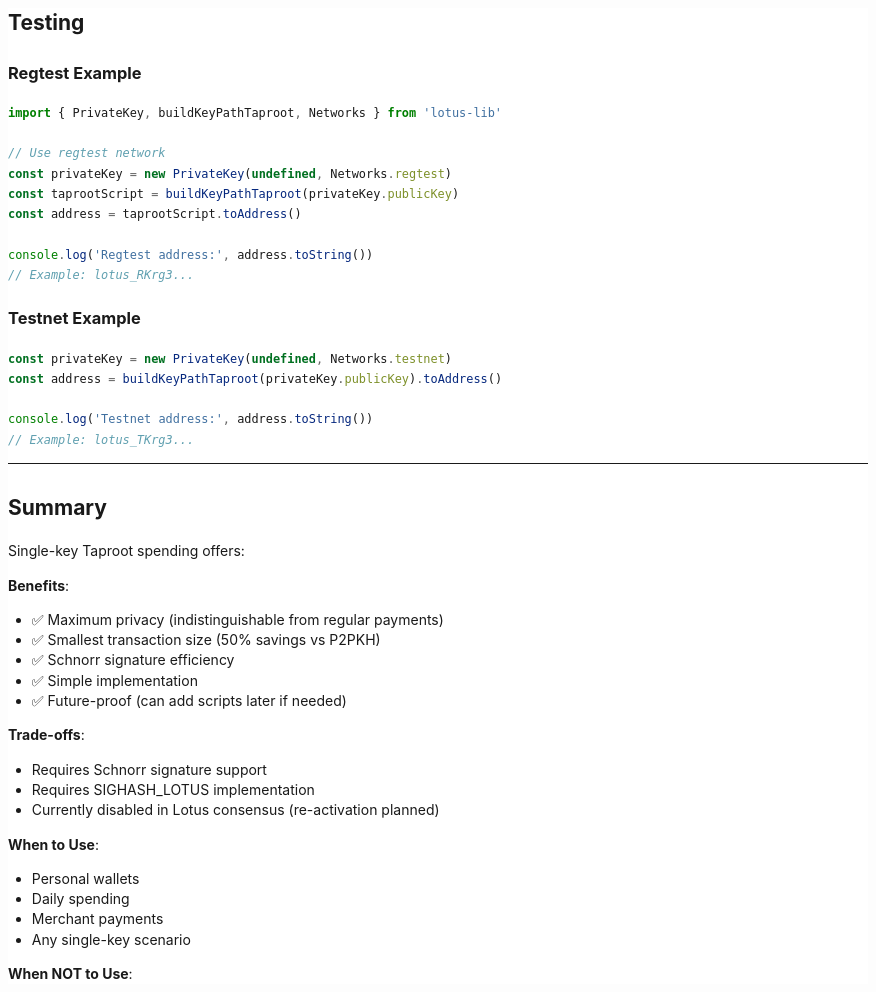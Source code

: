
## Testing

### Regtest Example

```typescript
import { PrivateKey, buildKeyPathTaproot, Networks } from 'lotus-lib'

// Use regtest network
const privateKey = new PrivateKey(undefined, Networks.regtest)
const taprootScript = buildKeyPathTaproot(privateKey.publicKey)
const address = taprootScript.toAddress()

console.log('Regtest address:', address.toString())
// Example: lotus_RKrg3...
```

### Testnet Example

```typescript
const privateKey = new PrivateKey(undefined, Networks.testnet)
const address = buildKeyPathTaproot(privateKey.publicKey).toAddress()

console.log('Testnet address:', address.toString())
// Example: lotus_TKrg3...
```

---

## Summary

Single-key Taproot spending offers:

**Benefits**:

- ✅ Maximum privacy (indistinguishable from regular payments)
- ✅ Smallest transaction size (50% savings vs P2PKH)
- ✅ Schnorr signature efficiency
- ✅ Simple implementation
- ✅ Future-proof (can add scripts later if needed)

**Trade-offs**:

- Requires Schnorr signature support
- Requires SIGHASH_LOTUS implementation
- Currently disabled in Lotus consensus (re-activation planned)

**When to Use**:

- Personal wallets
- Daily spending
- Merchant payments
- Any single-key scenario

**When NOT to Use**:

______

- [TRY IT]:
Please write out, exactly as they appear, only the lines from the one holding "- Daily spending" through the end of the data.

- [EXPECTED ANSWER]:
- Daily spending
- Merchant payments
- Any single-key scenario

**When NOT to Use**:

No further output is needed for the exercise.